Yet God has used these last few days to teach me quite a lot about how complacent I have become over the past twelve months.
I read UCB's Word for Today http://www.ucb.co.uk/word_for_today each morning and the last three mornings (30th, 31st and 1st) have been epic in reminding me how easy it is to stop dreaming and just trundle on with life; how sad it is when you give up on your God given dreams because in human terms they seen unattainable; how easy it is to have your dreams stolen from you and how hard it is when life tests us. Please read these three days if you don't read any others and hopefully you will also feel your passions stirred, eager and excited to see what God will do this year in your life. (The paper version of the Word for Today is avail at the welcome desk at St B's, 50p)
This past year for me, when it started was full of exciting God given dreams, some of which have come to fuition - the new Mini GAP cafe and Cakes with the King at the Craft Morning. But my family are still wading through a ridiculous legal case against us and the process of exploring ordination for me have been draining, the end of one and beginning of the other seem to me in human terms, unattainable.
When you ask God for a vision, you're likely to be placed in a field of opportunities concealed under acres of obstacles; a place of possibilities hidden beneath piles of problems. Then He will stand back and watch how you engage in the ministry of obstacle management! (WfT 30.12.09)
This really challenged me, you see I have faced the challenges, the easy ones, but the challenges that were really challenging, ones that I might not suceed at I have skirted around and given back to God. In truth knowing that God wanted me to get on with it rather than give it back to Him.
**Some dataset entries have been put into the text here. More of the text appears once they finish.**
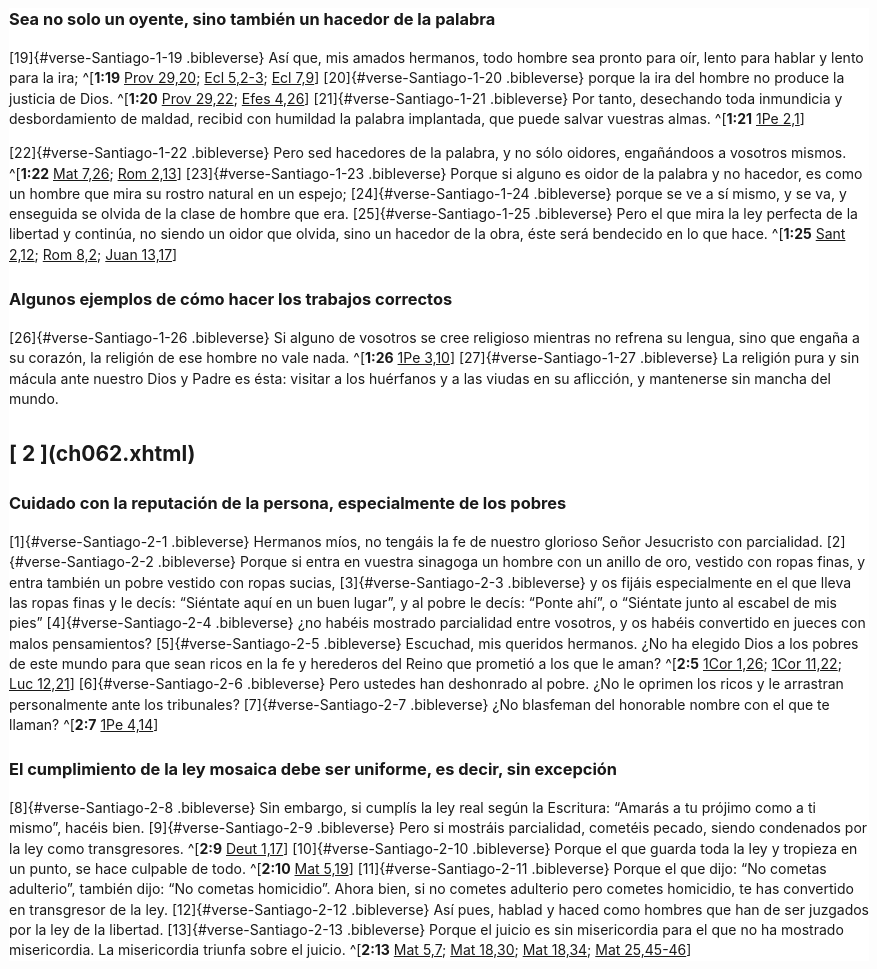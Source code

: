 ### Sea no solo un oyente, sino también un hacedor de la palabra
[19]{#verse-Santiago-1-19 .bibleverse} Así que, mis amados hermanos, todo hombre sea pronto para oír, lento para hablar y lento para la ira; ^[**1:19** [Prov 29,20](ch023.xhtml#verse-Proverbios-29-20); [Ecl 5,2-3](ch024.xhtml#verse-Eclesiastés-5-2); [Ecl 7,9](ch024.xhtml#verse-Eclesiastés-7-9)] [20]{#verse-Santiago-1-20 .bibleverse} porque la ira del hombre no produce la justicia de Dios. ^[**1:20** [Prov 29,22](ch023.xhtml#verse-Proverbios-29-22); [Efes 4,26](ch052.xhtml#verse-Efesios-4-26)] [21]{#verse-Santiago-1-21 .bibleverse} Por tanto, desechando toda inmundicia y desbordamiento de maldad, recibid con humildad la palabra implantada, que puede salvar vuestras almas. ^[**1:21** [1Pe 2,1](ch063.xhtml#verse-1-Pedro-2-1)]

[22]{#verse-Santiago-1-22 .bibleverse} Pero sed hacedores de la palabra, y no sólo oidores, engañándoos a vosotros mismos. ^[**1:22** [Mat 7,26](ch043.xhtml#verse-Mateo-7-26); [Rom 2,13](ch048.xhtml#verse-Romanos-2-13)] [23]{#verse-Santiago-1-23 .bibleverse} Porque si alguno es oidor de la palabra y no hacedor, es como un hombre que mira su rostro natural en un espejo; [24]{#verse-Santiago-1-24 .bibleverse} porque se ve a sí mismo, y se va, y enseguida se olvida de la clase de hombre que era. [25]{#verse-Santiago-1-25 .bibleverse} Pero el que mira la ley perfecta de la libertad y continúa, no siendo un oidor que olvida, sino un hacedor de la obra, éste será bendecido en lo que hace. ^[**1:25** [Sant 2,12](ch062.xhtml#verse-Santiago-2-12); [Rom 8,2](ch048.xhtml#verse-Romanos-8-2); [Juan 13,17](ch046.xhtml#verse-Juan-13-17)]

### Algunos ejemplos de cómo hacer los trabajos correctos
[26]{#verse-Santiago-1-26 .bibleverse} Si alguno de vosotros se cree religioso mientras no refrena su lengua, sino que engaña a su corazón, la religión de ese hombre no vale nada. ^[**1:26** [1Pe 3,10](ch063.xhtml#verse-1-Pedro-3-10)] [27]{#verse-Santiago-1-27 .bibleverse} La religión pura y sin mácula ante nuestro Dios y Padre es ésta: visitar a los huérfanos y a las viudas en su aflicción, y mantenerse sin mancha del mundo.

<h2 class="chaptertitle">[&nbsp;2&nbsp;](ch062.xhtml)<span><span id="chapter-Santiago-2"></span></span></h2>

### Cuidado con la reputación de la persona, especialmente de los pobres
[1]{#verse-Santiago-2-1 .bibleverse} Hermanos míos, no tengáis la fe de nuestro glorioso Señor Jesucristo con parcialidad. [2]{#verse-Santiago-2-2 .bibleverse} Porque si entra en vuestra sinagoga un hombre con un anillo de oro, vestido con ropas finas, y entra también un pobre vestido con ropas sucias, [3]{#verse-Santiago-2-3 .bibleverse} y os fijáis especialmente en el que lleva las ropas finas y le decís: “Siéntate aquí en un buen lugar”, y al pobre le decís: “Ponte ahí”, o “Siéntate junto al escabel de mis pies” [4]{#verse-Santiago-2-4 .bibleverse} ¿no habéis mostrado parcialidad entre vosotros, y os habéis convertido en jueces con malos pensamientos? [5]{#verse-Santiago-2-5 .bibleverse} Escuchad, mis queridos hermanos. ¿No ha elegido Dios a los pobres de este mundo para que sean ricos en la fe y herederos del Reino que prometió a los que le aman? ^[**2:5** [1Cor 1,26](ch049.xhtml#verse-1-Corintios-1-26); [1Cor 11,22](ch049.xhtml#verse-1-Corintios-11-22); [Luc 12,21](ch045.xhtml#verse-Lucas-12-21)] [6]{#verse-Santiago-2-6 .bibleverse} Pero ustedes han deshonrado al pobre. ¿No le oprimen los ricos y le arrastran personalmente ante los tribunales? [7]{#verse-Santiago-2-7 .bibleverse} ¿No blasfeman del honorable nombre con el que te llaman? ^[**2:7** [1Pe 4,14](ch063.xhtml#verse-1-Pedro-4-14)]

### El cumplimiento de la ley mosaica debe ser uniforme, es decir, sin excepción
[8]{#verse-Santiago-2-8 .bibleverse} Sin embargo, si cumplís la ley real según la Escritura: “Amarás a tu prójimo como a ti mismo”, hacéis bien. [9]{#verse-Santiago-2-9 .bibleverse} Pero si mostráis parcialidad, cometéis pecado, siendo condenados por la ley como transgresores. ^[**2:9** [Deut 1,17](ch008.xhtml#verse-Deuteronomio-1-17)] [10]{#verse-Santiago-2-10 .bibleverse} Porque el que guarda toda la ley y tropieza en un punto, se hace culpable de todo. ^[**2:10** [Mat 5,19](ch043.xhtml#verse-Mateo-5-19)] [11]{#verse-Santiago-2-11 .bibleverse} Porque el que dijo: “No cometas adulterio”, también dijo: “No cometas homicidio”. Ahora bien, si no cometes adulterio pero cometes homicidio, te has convertido en transgresor de la ley. [12]{#verse-Santiago-2-12 .bibleverse} Así pues, hablad y haced como hombres que han de ser juzgados por la ley de la libertad. [13]{#verse-Santiago-2-13 .bibleverse} Porque el juicio es sin misericordia para el que no ha mostrado misericordia. La misericordia triunfa sobre el juicio. ^[**2:13** [Mat 5,7](ch043.xhtml#verse-Mateo-5-7); [Mat 18,30](ch043.xhtml#verse-Mateo-18-30); [Mat 18,34](ch043.xhtml#verse-Mateo-18-34); [Mat 25,45-46](ch043.xhtml#verse-Mateo-25-45)]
He has alreadly told me his plans but I am not brave enough to take on those harder challenges that 'humanly' I could fail at.
Obstacles can't steal your dream without your permission. Obstacles can't stop God, don't let them stop you. (WfT 31.12.09)
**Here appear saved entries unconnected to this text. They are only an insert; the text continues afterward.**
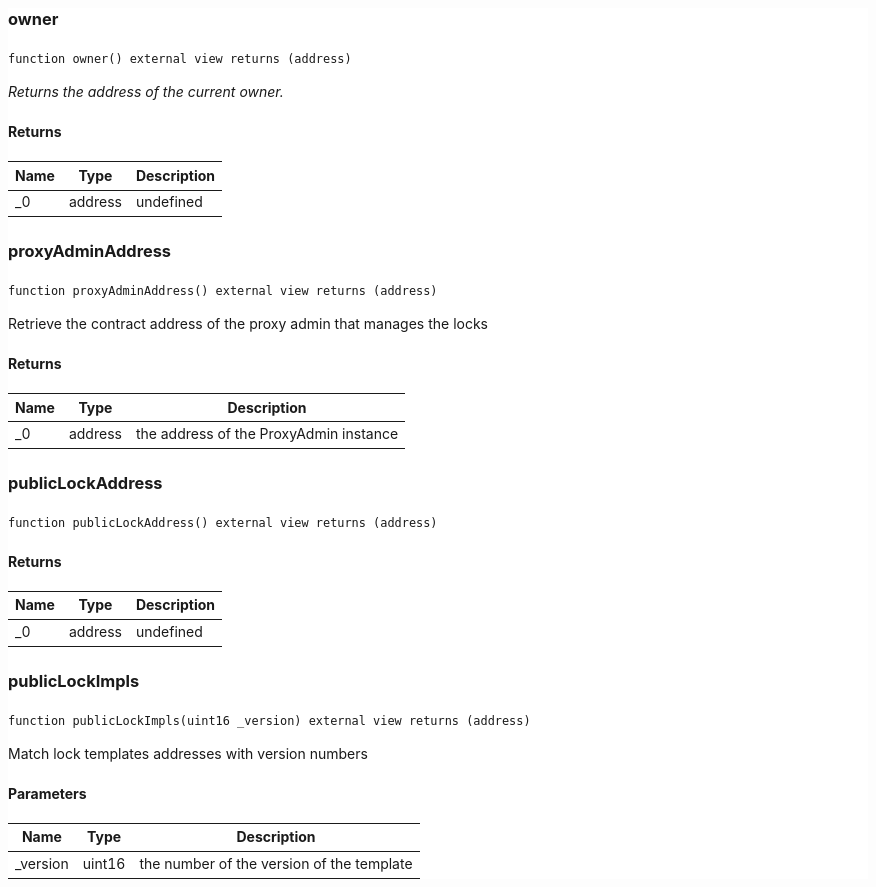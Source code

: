 ### owner

```solidity
function owner() external view returns (address)
```

_Returns the address of the current owner._

#### Returns

| Name | Type    | Description |
| ---- | ------- | ----------- |
| \_0  | address | undefined   |

### proxyAdminAddress

```solidity
function proxyAdminAddress() external view returns (address)
```

Retrieve the contract address of the proxy admin that manages the locks

#### Returns

| Name | Type    | Description                            |
| ---- | ------- | -------------------------------------- |
| \_0  | address | the address of the ProxyAdmin instance |

### publicLockAddress

```solidity
function publicLockAddress() external view returns (address)
```

#### Returns

| Name | Type    | Description |
| ---- | ------- | ----------- |
| \_0  | address | undefined   |

### publicLockImpls

```solidity
function publicLockImpls(uint16 _version) external view returns (address)
```

Match lock templates addresses with version numbers

#### Parameters

| Name      | Type   | Description                               |
| --------- | ------ | ----------------------------------------- |
| \_version | uint16 | the number of the version of the template |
I have allowed my fear to steal my God given dream. Never in my life have I ever wanted something so much that I could admit it, ordination and 'Martha's. I have always held on privately and tightly to my dreams, but with God dreams come to life, not always in the way you expect but my Father wants the best for me! In the words of the prophet Chumbawumba "I get knocked down, but I get up again, you're never going to keep me down!"
'Between your dream and its fulfillment you'll be tested. Your faith, patience, strength, focus and readiness' (WfT 1.1.10)
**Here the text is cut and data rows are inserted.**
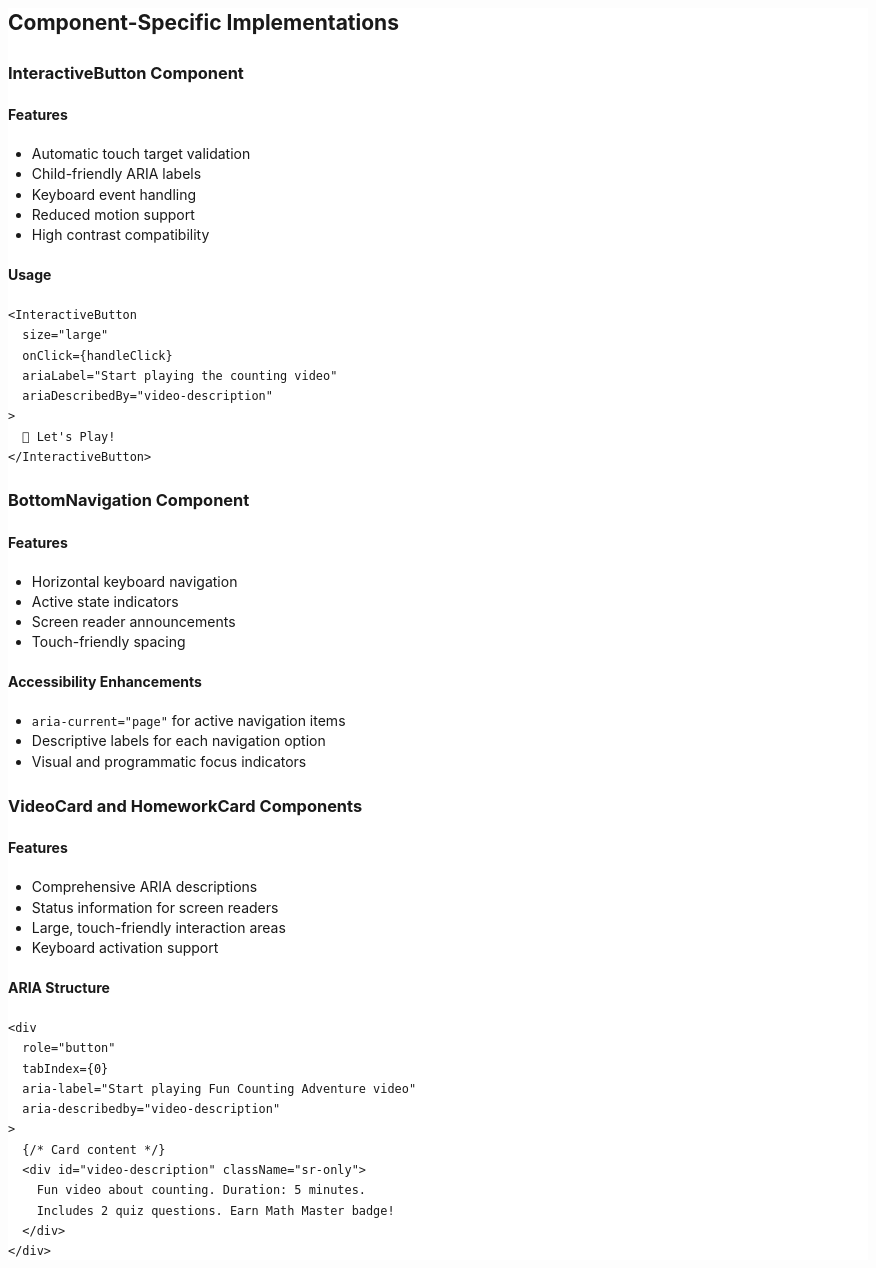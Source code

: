 ## Component-Specific Implementations

### InteractiveButton Component

#### Features
- Automatic touch target validation
- Child-friendly ARIA labels
- Keyboard event handling
- Reduced motion support
- High contrast compatibility

#### Usage
```tsx
<InteractiveButton
  size="large"
  onClick={handleClick}
  ariaLabel="Start playing the counting video"
  ariaDescribedBy="video-description"
>
  🚀 Let's Play!
</InteractiveButton>
```

### BottomNavigation Component

#### Features
- Horizontal keyboard navigation
- Active state indicators
- Screen reader announcements
- Touch-friendly spacing

#### Accessibility Enhancements
- `aria-current="page"` for active navigation items
- Descriptive labels for each navigation option
- Visual and programmatic focus indicators

### VideoCard and HomeworkCard Components

#### Features
- Comprehensive ARIA descriptions
- Status information for screen readers
- Large, touch-friendly interaction areas
- Keyboard activation support

#### ARIA Structure
```tsx
<div
  role="button"
  tabIndex={0}
  aria-label="Start playing Fun Counting Adventure video"
  aria-describedby="video-description"
>
  {/* Card content */}
  <div id="video-description" className="sr-only">
    Fun video about counting. Duration: 5 minutes. 
    Includes 2 quiz questions. Earn Math Master badge!
  </div>
</div>
```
Yep, it's true, all of those have been tested. I have been battered and bruised this past year, my faith has made me able to thank God through it all and turn to him, but in all honesty I havent' fought in some places where I ought have. I have forgotten God's promises to me but I am so thankful that He hasn't and is still encouraging me, through Word for Today and other mediums.
I begin this year with fire in my heart for God's dreams for myself and my family.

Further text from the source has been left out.